**Exercise goal:**
The records follow. Copy them exactly, but omit the pictures.

•••

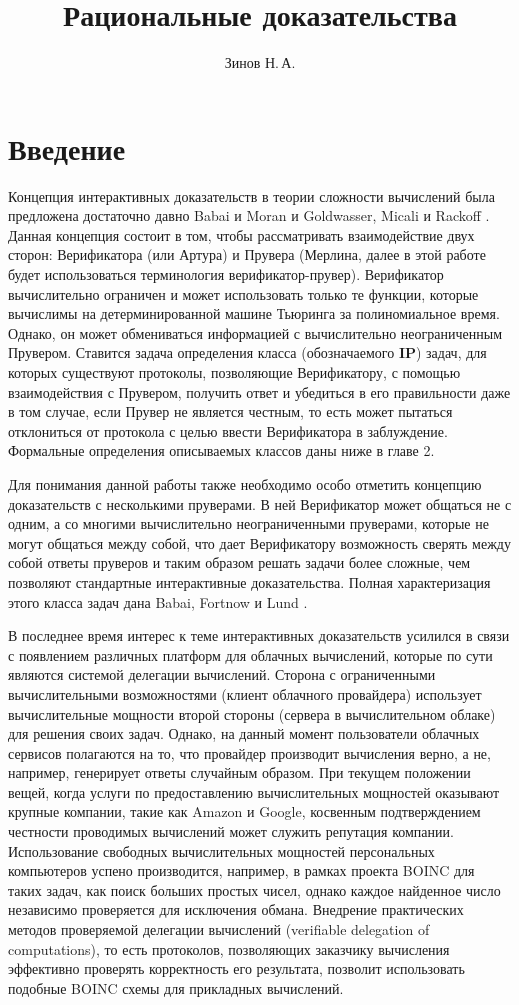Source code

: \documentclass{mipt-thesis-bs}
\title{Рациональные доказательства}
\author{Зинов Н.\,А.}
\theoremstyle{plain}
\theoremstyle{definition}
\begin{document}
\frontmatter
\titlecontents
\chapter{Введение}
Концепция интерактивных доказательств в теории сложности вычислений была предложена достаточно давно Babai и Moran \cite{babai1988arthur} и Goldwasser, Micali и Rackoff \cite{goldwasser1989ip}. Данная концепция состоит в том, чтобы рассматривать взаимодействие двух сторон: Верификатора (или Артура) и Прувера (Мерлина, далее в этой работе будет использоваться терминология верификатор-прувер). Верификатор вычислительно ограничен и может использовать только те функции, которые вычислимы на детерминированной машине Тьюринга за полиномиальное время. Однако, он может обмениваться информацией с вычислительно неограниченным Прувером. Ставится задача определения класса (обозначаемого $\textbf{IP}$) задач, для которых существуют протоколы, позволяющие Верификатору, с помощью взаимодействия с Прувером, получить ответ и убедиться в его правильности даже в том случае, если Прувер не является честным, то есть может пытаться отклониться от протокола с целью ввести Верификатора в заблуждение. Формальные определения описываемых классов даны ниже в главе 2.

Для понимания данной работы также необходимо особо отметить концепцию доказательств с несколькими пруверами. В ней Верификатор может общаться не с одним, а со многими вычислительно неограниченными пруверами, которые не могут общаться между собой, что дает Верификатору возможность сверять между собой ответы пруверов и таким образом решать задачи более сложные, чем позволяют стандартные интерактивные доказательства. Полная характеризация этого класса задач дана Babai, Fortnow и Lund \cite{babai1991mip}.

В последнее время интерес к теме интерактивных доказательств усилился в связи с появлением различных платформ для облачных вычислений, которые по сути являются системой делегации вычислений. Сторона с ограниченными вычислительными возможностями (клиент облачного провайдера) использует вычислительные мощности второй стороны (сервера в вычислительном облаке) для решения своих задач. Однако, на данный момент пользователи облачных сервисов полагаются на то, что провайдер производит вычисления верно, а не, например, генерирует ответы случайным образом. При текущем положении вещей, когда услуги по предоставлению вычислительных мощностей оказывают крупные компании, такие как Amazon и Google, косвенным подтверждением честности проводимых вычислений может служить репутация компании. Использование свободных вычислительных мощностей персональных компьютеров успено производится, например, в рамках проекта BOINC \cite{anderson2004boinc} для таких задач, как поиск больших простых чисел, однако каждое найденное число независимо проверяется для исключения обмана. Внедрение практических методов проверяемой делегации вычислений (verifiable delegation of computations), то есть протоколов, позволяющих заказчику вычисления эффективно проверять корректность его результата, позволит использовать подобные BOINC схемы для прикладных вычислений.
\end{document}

•••

**Expected output:**
Source code

: \documentclass{mipt-thesis-bs}
\title{Рациональные доказательства}
\author{Зинов Н.\,А.}
\theoremstyle{plain}
\theoremstyle{definition}
\begin{document}
\frontmatter
\titlecontents
\chapter{Введение}
Концепция интерактивных доказательств в теории сложности вычислений была предложена достаточно давно Babai и Moran \cite{babai1988arthur} и Goldwasser, Micali и Rackoff \cite{goldwasser1989ip}. Данная концепция состоит в том, чтобы рассматривать взаимодействие двух сторон: Верификатора (или Артура) и Прувера (Мерлина, далее в этой работе будет использоваться терминология верификатор-прувер). Верификатор вычислительно ограничен и может использовать только те функции, которые вычислимы на детерминированной машине Тьюринга за полиномиальное время. Однако, он может обмениваться информацией с вычислительно неограниченным Прувером. Ставится задача определения класса (обозначаемого $\textbf{IP}$) задач, для которых существуют протоколы, позволяющие Верификатору, с помощью взаимодействия с Прувером, получить ответ и убедиться в его правильности даже в том случае, если Прувер не является честным, то есть может пытаться отклониться от протокола с целью ввести Верификатора в заблуждение. Формальные определения описываемых классов даны ниже в главе 2.

Для понимания данной работы также необходимо особо отметить концепцию доказательств с несколькими пруверами. В ней Верификатор может общаться не с одним, а со многими вычислительно неограниченными пруверами, которые не могут общаться между собой, что дает Верификатору возможность сверять между собой ответы пруверов и таким образом решать задачи более сложные, чем позволяют стандартные интерактивные доказательства. Полная характеризация этого класса задач дана Babai, Fortnow и Lund \cite{babai1991mip}.

В последнее время интерес к теме интерактивных доказательств усилился в связи с появлением различных платформ для облачных вычислений, которые по сути являются системой делегации вычислений. Сторона с ограниченными вычислительными возможностями (клиент облачного провайдера) использует вычислительные мощности второй стороны (сервера в вычислительном облаке) для решения своих задач. Однако, на данный момент пользователи облачных сервисов полагаются на то, что провайдер производит вычисления верно, а не, например, генерирует ответы случайным образом. При текущем положении вещей, когда услуги по предоставлению вычислительных мощностей оказывают крупные компании, такие как Amazon и Google, косвенным подтверждением честности проводимых вычислений может служить репутация компании. Использование свободных вычислительных мощностей персональных компьютеров успено производится, например, в рамках проекта BOINC \cite{anderson2004boinc} для таких задач, как поиск больших простых чисел, однако каждое найденное число независимо проверяется для исключения обмана. Внедрение практических методов проверяемой делегации вычислений (verifiable delegation of computations), то есть протоколов, позволяющих заказчику вычисления эффективно проверять корректность его результата, позволит использовать подобные BOINC схемы для прикладных вычислений.
\end{document}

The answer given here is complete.